To do:
Make an exact copy of the listing underneath, skipping each picture.

** Opening Information supplied block **

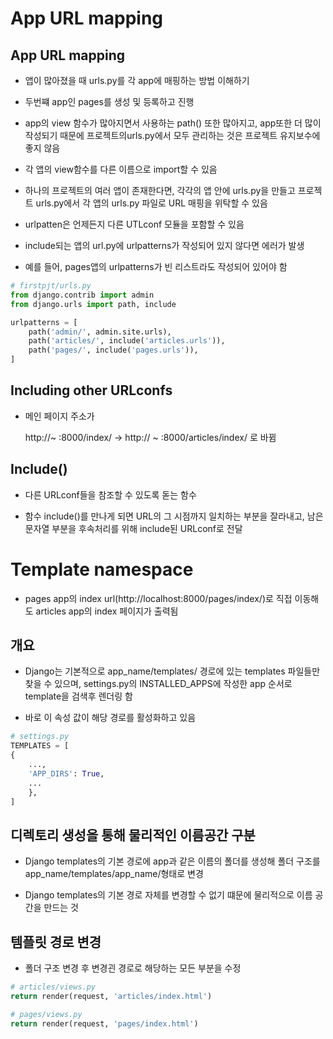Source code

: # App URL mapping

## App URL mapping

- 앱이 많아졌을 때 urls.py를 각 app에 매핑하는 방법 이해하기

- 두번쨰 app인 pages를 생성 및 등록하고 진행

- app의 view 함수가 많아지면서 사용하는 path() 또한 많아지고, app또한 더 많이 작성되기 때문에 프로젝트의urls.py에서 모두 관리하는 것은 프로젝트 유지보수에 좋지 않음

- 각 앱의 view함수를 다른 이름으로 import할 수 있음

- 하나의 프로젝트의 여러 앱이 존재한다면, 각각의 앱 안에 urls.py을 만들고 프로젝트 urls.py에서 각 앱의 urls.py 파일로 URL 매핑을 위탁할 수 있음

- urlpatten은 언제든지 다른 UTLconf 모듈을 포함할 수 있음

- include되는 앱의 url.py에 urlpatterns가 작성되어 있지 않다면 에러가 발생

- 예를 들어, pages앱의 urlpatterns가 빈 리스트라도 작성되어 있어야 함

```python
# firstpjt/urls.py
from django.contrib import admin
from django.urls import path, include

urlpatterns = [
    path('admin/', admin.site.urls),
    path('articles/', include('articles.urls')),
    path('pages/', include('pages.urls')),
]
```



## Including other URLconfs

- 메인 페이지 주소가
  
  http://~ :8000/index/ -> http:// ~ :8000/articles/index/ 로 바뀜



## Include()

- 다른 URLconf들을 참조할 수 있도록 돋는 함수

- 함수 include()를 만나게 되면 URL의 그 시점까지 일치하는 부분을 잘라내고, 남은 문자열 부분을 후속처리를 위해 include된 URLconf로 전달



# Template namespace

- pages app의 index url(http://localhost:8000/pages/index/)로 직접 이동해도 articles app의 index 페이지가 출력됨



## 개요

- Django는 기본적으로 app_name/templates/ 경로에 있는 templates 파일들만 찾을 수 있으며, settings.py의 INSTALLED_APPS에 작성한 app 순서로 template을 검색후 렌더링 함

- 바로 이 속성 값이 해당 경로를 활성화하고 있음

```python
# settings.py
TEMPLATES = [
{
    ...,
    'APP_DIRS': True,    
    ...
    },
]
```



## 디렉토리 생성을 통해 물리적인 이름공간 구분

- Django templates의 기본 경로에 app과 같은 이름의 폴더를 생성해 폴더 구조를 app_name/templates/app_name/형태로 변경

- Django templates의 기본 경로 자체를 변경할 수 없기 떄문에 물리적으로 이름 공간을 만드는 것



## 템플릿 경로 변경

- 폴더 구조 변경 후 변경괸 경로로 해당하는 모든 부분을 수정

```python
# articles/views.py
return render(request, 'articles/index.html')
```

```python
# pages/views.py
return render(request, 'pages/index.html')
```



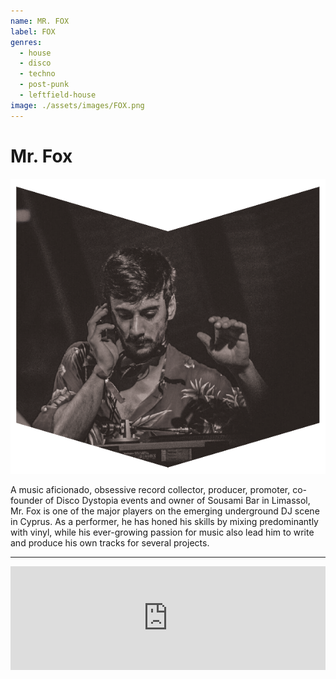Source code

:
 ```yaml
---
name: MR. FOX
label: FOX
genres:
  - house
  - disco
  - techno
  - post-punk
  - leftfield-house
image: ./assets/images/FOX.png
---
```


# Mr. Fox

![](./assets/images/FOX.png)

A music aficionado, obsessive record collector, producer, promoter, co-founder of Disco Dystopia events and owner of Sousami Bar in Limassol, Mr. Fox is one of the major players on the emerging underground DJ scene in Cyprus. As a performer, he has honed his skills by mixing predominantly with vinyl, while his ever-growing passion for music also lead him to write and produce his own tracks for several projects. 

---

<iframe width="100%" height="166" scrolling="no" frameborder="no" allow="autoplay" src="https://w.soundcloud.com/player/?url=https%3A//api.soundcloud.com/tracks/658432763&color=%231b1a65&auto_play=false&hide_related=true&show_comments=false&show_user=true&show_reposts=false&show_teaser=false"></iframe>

** Closing Information supplied block **

Answer for this exercise:
Source code

: # App URL mapping

## App URL mapping

- 앱이 많아졌을 때 urls.py를 각 app에 매핑하는 방법 이해하기

- 두번쨰 app인 pages를 생성 및 등록하고 진행

- app의 view 함수가 많아지면서 사용하는 path() 또한 많아지고, app또한 더 많이 작성되기 때문에 프로젝트의urls.py에서 모두 관리하는 것은 프로젝트 유지보수에 좋지 않음

- 각 앱의 view함수를 다른 이름으로 import할 수 있음

- 하나의 프로젝트의 여러 앱이 존재한다면, 각각의 앱 안에 urls.py을 만들고 프로젝트 urls.py에서 각 앱의 urls.py 파일로 URL 매핑을 위탁할 수 있음

- urlpatten은 언제든지 다른 UTLconf 모듈을 포함할 수 있음

- include되는 앱의 url.py에 urlpatterns가 작성되어 있지 않다면 에러가 발생

- 예를 들어, pages앱의 urlpatterns가 빈 리스트라도 작성되어 있어야 함

```python
# firstpjt/urls.py
from django.contrib import admin
from django.urls import path, include

urlpatterns = [
    path('admin/', admin.site.urls),
    path('articles/', include('articles.urls')),
    path('pages/', include('pages.urls')),
]
```



## Including other URLconfs

- 메인 페이지 주소가
  
  http://~ :8000/index/ -> http:// ~ :8000/articles/index/ 로 바뀜



## Include()

- 다른 URLconf들을 참조할 수 있도록 돋는 함수

- 함수 include()를 만나게 되면 URL의 그 시점까지 일치하는 부분을 잘라내고, 남은 문자열 부분을 후속처리를 위해 include된 URLconf로 전달



# Template namespace

- pages app의 index url(http://localhost:8000/pages/index/)로 직접 이동해도 articles app의 index 페이지가 출력됨



## 개요

- Django는 기본적으로 app_name/templates/ 경로에 있는 templates 파일들만 찾을 수 있으며, settings.py의 INSTALLED_APPS에 작성한 app 순서로 template을 검색후 렌더링 함

- 바로 이 속성 값이 해당 경로를 활성화하고 있음

```python
# settings.py
TEMPLATES = [
{
    ...,
    'APP_DIRS': True,    
    ...
    },
]
```



## 디렉토리 생성을 통해 물리적인 이름공간 구분

- Django templates의 기본 경로에 app과 같은 이름의 폴더를 생성해 폴더 구조를 app_name/templates/app_name/형태로 변경

- Django templates의 기본 경로 자체를 변경할 수 없기 떄문에 물리적으로 이름 공간을 만드는 것



## 템플릿 경로 변경

- 폴더 구조 변경 후 변경괸 경로로 해당하는 모든 부분을 수정

```python
# articles/views.py
return render(request, 'articles/index.html')
```

```python
# pages/views.py
return render(request, 'pages/index.html')
```



Source code

:
 ```yaml
---
name: MR. FOX
label: FOX
genres:
  - house
  - disco
  - techno
  - post-punk
  - leftfield-house
image: ./assets/images/FOX.png
---
```


# Mr. Fox

![](./assets/images/FOX.png)

A music aficionado, obsessive record collector, producer, promoter, co-founder of Disco Dystopia events and owner of Sousami Bar in Limassol, Mr. Fox is one of the major players on the emerging underground DJ scene in Cyprus. As a performer, he has honed his skills by mixing predominantly with vinyl, while his ever-growing passion for music also lead him to write and produce his own tracks for several projects. 

---

<iframe width="100%" height="166" scrolling="no" frameborder="no" allow="autoplay" src="https://w.soundcloud.com/player/?url=https%3A//api.soundcloud.com/tracks/658432763&color=%231b1a65&auto_play=false&hide_related=true&show_comments=false&show_user=true&show_reposts=false&show_teaser=false"></iframe>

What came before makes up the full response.